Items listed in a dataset
╭──

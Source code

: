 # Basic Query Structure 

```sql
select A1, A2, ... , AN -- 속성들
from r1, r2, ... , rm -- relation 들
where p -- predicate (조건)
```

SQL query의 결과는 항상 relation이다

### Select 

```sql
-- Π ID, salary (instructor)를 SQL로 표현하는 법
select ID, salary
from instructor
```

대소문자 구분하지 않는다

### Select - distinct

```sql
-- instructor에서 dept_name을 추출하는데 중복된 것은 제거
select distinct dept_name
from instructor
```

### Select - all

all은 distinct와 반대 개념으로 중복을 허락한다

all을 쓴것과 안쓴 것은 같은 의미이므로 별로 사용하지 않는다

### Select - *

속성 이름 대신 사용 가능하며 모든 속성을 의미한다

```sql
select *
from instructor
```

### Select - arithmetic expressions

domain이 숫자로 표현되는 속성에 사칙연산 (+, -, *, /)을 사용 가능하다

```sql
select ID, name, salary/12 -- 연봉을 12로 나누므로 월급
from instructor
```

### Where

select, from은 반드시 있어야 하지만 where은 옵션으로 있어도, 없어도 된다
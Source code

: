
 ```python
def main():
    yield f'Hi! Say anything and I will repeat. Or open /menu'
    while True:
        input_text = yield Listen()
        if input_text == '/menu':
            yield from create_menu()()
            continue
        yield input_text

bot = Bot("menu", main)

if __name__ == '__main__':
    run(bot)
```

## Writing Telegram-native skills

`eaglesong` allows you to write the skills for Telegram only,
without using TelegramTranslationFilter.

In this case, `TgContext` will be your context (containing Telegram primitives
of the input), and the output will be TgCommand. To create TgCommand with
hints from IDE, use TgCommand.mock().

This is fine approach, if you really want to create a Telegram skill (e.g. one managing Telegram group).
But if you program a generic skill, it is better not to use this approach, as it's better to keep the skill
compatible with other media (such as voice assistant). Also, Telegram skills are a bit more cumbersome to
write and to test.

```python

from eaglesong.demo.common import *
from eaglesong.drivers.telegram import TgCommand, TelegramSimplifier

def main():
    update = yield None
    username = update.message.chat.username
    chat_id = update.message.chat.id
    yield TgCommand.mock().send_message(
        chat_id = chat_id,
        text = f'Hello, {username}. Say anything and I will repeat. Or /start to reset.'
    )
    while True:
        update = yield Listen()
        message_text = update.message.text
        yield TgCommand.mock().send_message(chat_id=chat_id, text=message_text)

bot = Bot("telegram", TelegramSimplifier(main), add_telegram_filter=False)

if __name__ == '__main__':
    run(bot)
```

╰──

* **Problem requirements**:
Copy out the lines above that hold the string "TgCommand".

* **Task answer**:
of the input), and the output will be TgCommand. To create TgCommand with
hints from IDE, use TgCommand.mock().
from eaglesong.drivers.telegram import TgCommand, TelegramSimplifier
    yield TgCommand.mock().send_message(
        yield TgCommand.mock().send_message(chat_id=chat_id, text=message_text)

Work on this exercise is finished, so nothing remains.